***** RECORDS FOR THE TASK

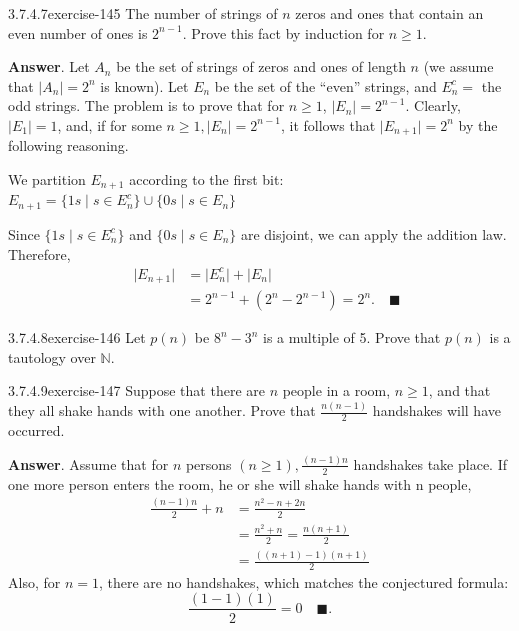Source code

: \documentclass[twoside,10pt,]{book}
\numberwithin{equation}{section}
\begin{document}
\begin{divisionsolution}{3.7.4.7}{}{exercise-145}%
\hypertarget{p-1358}{}%
The number of strings of \(n\) zeros and ones that contain an even number of ones is \(2^{n-1}\).   Prove this fact by induction for \(n \geq  1\).%
\par\smallskip%
\noindent\textbf{Answer}.\quad%
\hypertarget{p-1359}{}%
Let \(A_n\) be the set of strings of zeros and ones of length \(n\) (we assume that \(\lvert A_n \rvert =2^n\) is known). Let  \(E_n\) be the set of the ``even'' strings, and \(E_{n}^{c}=\) the odd strings. The problem is to prove that for \(n\geqslant 1\), \(\lvert E_n \rvert =2^{n-1}\). Clearly, \(\lvert E_1\rvert =1\), and, if for some \(n\geqslant 1, \lvert E_n\rvert =2^{n-1}\), it follows that \(\lvert E_{n+1}\rvert  =2^n\) by the following reasoning.%
\par
\hypertarget{p-1360}{}%
We partition \(E_{n+1}\) according to the first bit: \(E_{n+1}=\{1s\mid s \in E_n^c \}\cup \{ 0s \mid s \in E_n\}\)%
\par
\hypertarget{p-1361}{}%
Since \(\{1s\mid s \in E_n^c\}\) and \(\{0s \mid s \in E_n\}\) are disjoint, we can apply the addition law. Therefore,%
\begin{equation*}
\begin{split}
\quad \lvert  E_{n+1}\rvert & =\lvert E_n^c \rvert  +\lvert  E_n \rvert  \\
& =2^{n-1}+ (2^n-2^{n-1}) =2^n.\quad \blacksquare
\end{split}
\end{equation*}
%
\end{divisionsolution}%
\begin{divisionsolution}{3.7.4.8}{}{exercise-146}%
\hypertarget{p-1362}{}%
Let \(p(n)\) be \(8^n-3^n\) is a multiple of 5.  Prove that \(p(n)\) is a tautology over \(\mathbb{N}\).%
\end{divisionsolution}%
\begin{divisionsolution}{3.7.4.9}{}{exercise-147}%
\hypertarget{p-1363}{}%
Suppose that there are \(n\) people in a room, \(n \geq  1\), and that they all shake hands with one another. Prove that \(\frac{n(n-1)}{2}\) handshakes will have occurred.%
\par\smallskip%
\noindent\textbf{Answer}.\quad%
\hypertarget{p-1364}{}%
Assume that for \(n\) persons \((n\geqslant 1),\frac{(n-1)n}{2}\) handshakes take place. If one more person enters the room, he or she will shake hands with n people,%
\begin{equation*}
\begin{split}
\frac{(n-1)n}{2}+n & =\frac{n^2-n+2n}{2}\\
&=\frac{n^2+n}{2}=\frac{n(n+1)}{2}\\
&=\frac{((n+1)-1)(n+1)}{2}
\end{split}
\end{equation*}
Also, for \(n=1\), there are no handshakes, which matches the conjectured formula:%
\begin{equation*}
\frac{(1-1)(1)}{2}=0 \quad \blacksquare.
\end{equation*}
%
\end{divisionsolution}%
\end{document}
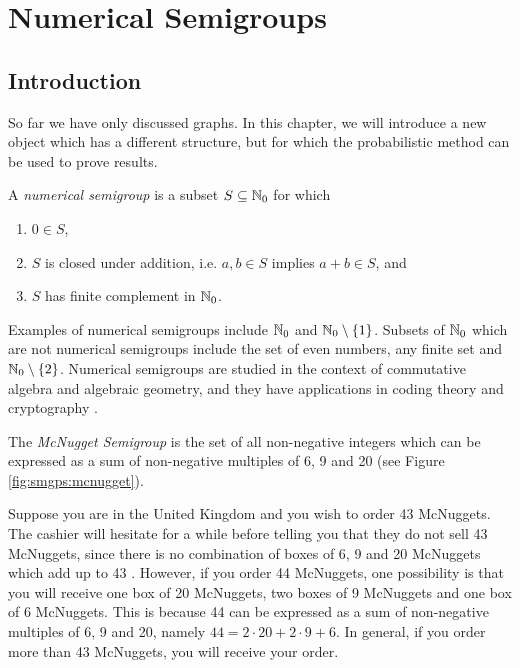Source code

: \chapter{Numerical Semigroups}\label{chap:numsems}

\section{Introduction}\label{sec:smgps:intro}

So far we have only discussed graphs. In this chapter, we will introduce a new object which has a different structure, but for which the probabilistic method can be used to prove results. \par

\begin{definition} \cite{rosales2009numerical}
    A \textit{numerical semigroup} is a subset $S \subseteq \mathbb{N}_{0}$ for which 
    \begin{enumerate}
        \item $0 \in S$,
        \item $S$ is closed under addition, i.e. $a, b \in S$ implies $a + b \in S$, and
        \item $S$ has finite complement in $\mathbb{N}_{0}$.
    \end{enumerate}
\end{definition}

Examples of numerical semigroups include $\mathbb{N}_{0}$ and $\mathbb{N}_{0} \setminus \{1\}$. Subsets of $\mathbb{N}_0$ which are not numerical semigroups include the set of even numbers, any finite set and $\mathbb{N}_0 \setminus \{2\}$. Numerical semigroups are studied in the context of commutative algebra and algebraic geometry, and they have applications in coding theory and cryptography \cite{assi2020numerical}. \par

\begin{example}\label{ex:smgps:mcnugget}
    The \textit{McNugget Semigroup} is the set of all non-negative integers which can be expressed as a sum of non-negative multiples of 6, 9 and 20 (see Figure \ref{fig:smgps:mcnugget}).
\end{example}

Suppose you are in the United Kingdom and you wish to order 43 McNuggets. The cashier will hesitate for a while before telling you that they do not sell 43 McNuggets, since there is no combination of boxes of 6, 9 and 20 McNuggets which add up to 43 \cite{youtube}. However, if you order 44 McNuggets, one possibility is that you will receive one box of 20 McNuggets, two boxes of 9 McNuggets and one box of 6 McNuggets. This is because 44 can be expressed as a sum of non-negative multiples of 6, 9 and 20, namely $44 = 2 \cdot 20 + 2 \cdot 9 + 6$. In general, if you order more than 43 McNuggets, you will receive your order. \par

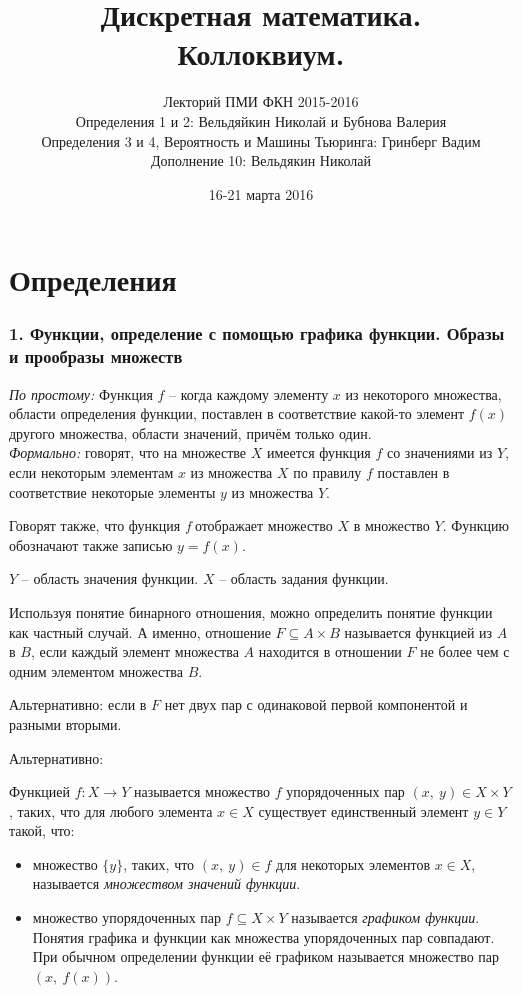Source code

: \documentclass[a4paper, 12pt]{article}
\begin{document}
\title{Дискретная математика.\\ Коллоквиум.}
\author{Лекторий ПМИ ФКН 2015-2016\\ Определения 1 и 2: Вельдяйкин Николай и Бубнова Валерия \\ Определения 3 и 4, Вероятность и Машины Тьюринга: Гринберг Вадим \\ Дополнение 10: Вельдякин Николай}
\date{16-21 марта 2016}

\maketitle

\part*{Определения}

\section*{1. Функции, определение с помощью графика функции. Образы и прообразы множеств}
\textit{По простому:} Функция  $f$ -- когда каждому элементу $x$ из некоторого множества, области определения функции, поставлен в соответствие какой-то элемент $f(x)$ другого множества, области значений, причём только один. 
\\
\textit{Формально:} говорят, что на множестве $X$ имеется функция $f$ со значениями из $Y$, если некоторым элементам $x$ из множества $X$ по правилу $f$ поставлен в соответствие некоторые элементы $y$ из множества $Y$.

\par Говорят также, что функция $f\ \textit{отображает}$ множество $X$ в множество $Y$. Функцию обозначают также записью $y = f(x)$.

$Y$ -- область значения функции. $X$ -- область задания функции.

\par Используя понятие бинарного отношения, можно определить понятие функции как частный случай. А именно, отношение $F \subseteq A \times B$ называется функцией из $A$ в $B$, если каждый элемент множества $A$ находится в отношении $F$ не более чем с одним элементом множества $B$.
\par Альтернативно: если в $F$ нет двух пар с одинаковой первой компонентой и разными вторыми. 
\par Альтернативно:
\par Функцией $f:X \to Y$  называется множество $f$ упорядоченных пар $(x,\ y) \in X \times Y$, таких, что для любого элемента $x \in X$ существует единственный элемент $y \in Y$ такой, что:
\begin{itemize}
\item множество $\{y\}$, таких, что $(x,\ y) \in f$ для некоторых элементов $x \in X$, называется \textit{множеством значений функции}.
\item множество упорядоченных пар $f \subseteq X \times Y$ называется \textit{графиком функции}. Понятия графика и функции как множества упорядоченных пар совпадают. При обычном определении функции её графиком называется множество пар $(x,\ f(x))$.
\end{itemize}
\end{document}
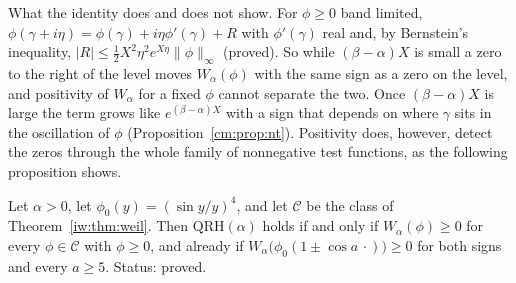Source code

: What the identity does and does not show. For $\phi\ge0$ band limited, $\phi(\gamma+i\eta)=\phi(\gamma)+i\eta\phi'(\gamma)+R$ with $\phi'(\gamma)$ real and, by Bernstein's inequality, $|R|\le\frac12X^2\eta^2e^{X\eta}\|\phi\|_\infty$ (proved). So while $(\beta-\alpha)X$ is small a zero to the right of the level moves $W_\alpha(\phi)$ with the same sign as a zero on the level, and positivity of $W_\alpha$ for a fixed $\phi$ cannot separate the two. Once $(\beta-\alpha)X$ is large the term grows like $e^{(\beta-\alpha)X}$ with a sign that depends on where $\gamma$ sits in the oscillation of $\phi$ (Proposition~\ref{cm:prop:nt}). Positivity does, however, detect the zeros through the whole family of nonnegative test functions, as the following proposition shows.

\begin{proposition}\label{iw:prop:converse}
Let $\alpha>0$, let $\phi_0(y)=(\sin y/y)^4$, and let $\mathcal C$ be the class of Theorem~\ref{iw:thm:weil}. Then $\mathrm{QRH}(\alpha)$ holds if and only if $W_\alpha(\phi)\ge0$ for every $\phi\in\mathcal C$ with $\phi\ge0$, and already if $W_\alpha\big(\phi_0(1\pm\cos a\,\cdot)\big)\ge0$ for both signs and every $a\ge5$. Status: proved.
\end{proposition}

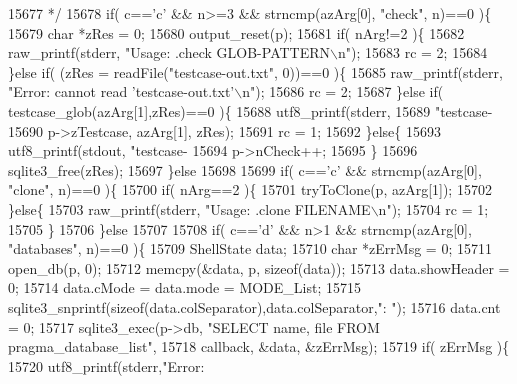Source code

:\begin{DoxyCode}
{{{{{15677 \textcolor{comment}{  */}
15678   \textcolor{keywordflow}{if}( c==\textcolor{charliteral}{'c'} && n>=3 && strncmp(azArg[0], \textcolor{stringliteral}{"check"}, n)==0 )\{
15679     \textcolor{keywordtype}{char} *zRes = 0;
15680     output_reset(p);
15681     \textcolor{keywordflow}{if}( nArg!=2 )\{
15682       raw_printf(stderr, \textcolor{stringliteral}{"Usage: .check GLOB-PATTERN\(\backslash\)n"});
15683       rc = 2;
15684     \}\textcolor{keywordflow}{else} \textcolor{keywordflow}{if}( (zRes = readFile(\textcolor{stringliteral}{"testcase-out.txt"}, 0))==0 )\{
15685       raw_printf(stderr, \textcolor{stringliteral}{"Error: cannot read 'testcase-out.txt'\(\backslash\)n"});
15686       rc = 2;
15687     \}\textcolor{keywordflow}{else} \textcolor{keywordflow}{if}( testcase_glob(azArg[1],zRes)==0 )\{
15688       utf8_printf(stderr,
15689                  \textcolor{stringliteral}{"testcase-%
15690                  p->zTestcase, azArg[1], zRes);
15691       rc = 1;
15692     \}\textcolor{keywordflow}{else}\{
15693       utf8_printf(stdout, \textcolor{stringliteral}{"testcase-%
15694       p->nCheck++;
15695     \}
15696     sqlite3_free(zRes);
15697   \}\textcolor{keywordflow}{else}
15698 
15699   \textcolor{keywordflow}{if}( c==\textcolor{charliteral}{'c'} && strncmp(azArg[0], \textcolor{stringliteral}{"clone"}, n)==0 )\{
15700     \textcolor{keywordflow}{if}( nArg==2 )\{
15701       tryToClone(p, azArg[1]);
15702     \}\textcolor{keywordflow}{else}\{
15703       raw_printf(stderr, \textcolor{stringliteral}{"Usage: .clone FILENAME\(\backslash\)n"});
15704       rc = 1;
15705     \}
15706   \}\textcolor{keywordflow}{else}
15707 
15708   \textcolor{keywordflow}{if}( c==\textcolor{charliteral}{'d'} && n>1 && strncmp(azArg[0], \textcolor{stringliteral}{"databases"}, n)==0 )\{
15709     ShellState data;
15710     \textcolor{keywordtype}{char} *zErrMsg = 0;
15711     open_db(p, 0);
15712     memcpy(&data, p, \textcolor{keyword}{sizeof}(data));
15713     data.showHeader = 0;
15714     data.cMode = data.mode = MODE_List;
15715     sqlite3_snprintf(\textcolor{keyword}{sizeof}(data.colSeparator),data.colSeparator,\textcolor{stringliteral}{": "});
15716     data.cnt = 0;
15717     sqlite3_exec(p->db, \textcolor{stringliteral}{"SELECT name, file FROM pragma\_database\_list"},
15718                  callback, &data, &zErrMsg);
15719     \textcolor{keywordflow}{if}( zErrMsg )\{
15720       utf8_printf(stderr,\textcolor{stringliteral}{"Error: %
}}}}}}}}
\end{DoxyCode}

**********

**WHAT IS NEEDED:** Every line of the records that includes the word "exercise" should be gathered.

**TASK RESPONSE:**
\begin{divisionsolution}{3.7.4.7}{}{exercise-145}%
\begin{divisionsolution}{3.7.4.8}{}{exercise-146}%
\begin{divisionsolution}{3.7.4.9}{}{exercise-147}%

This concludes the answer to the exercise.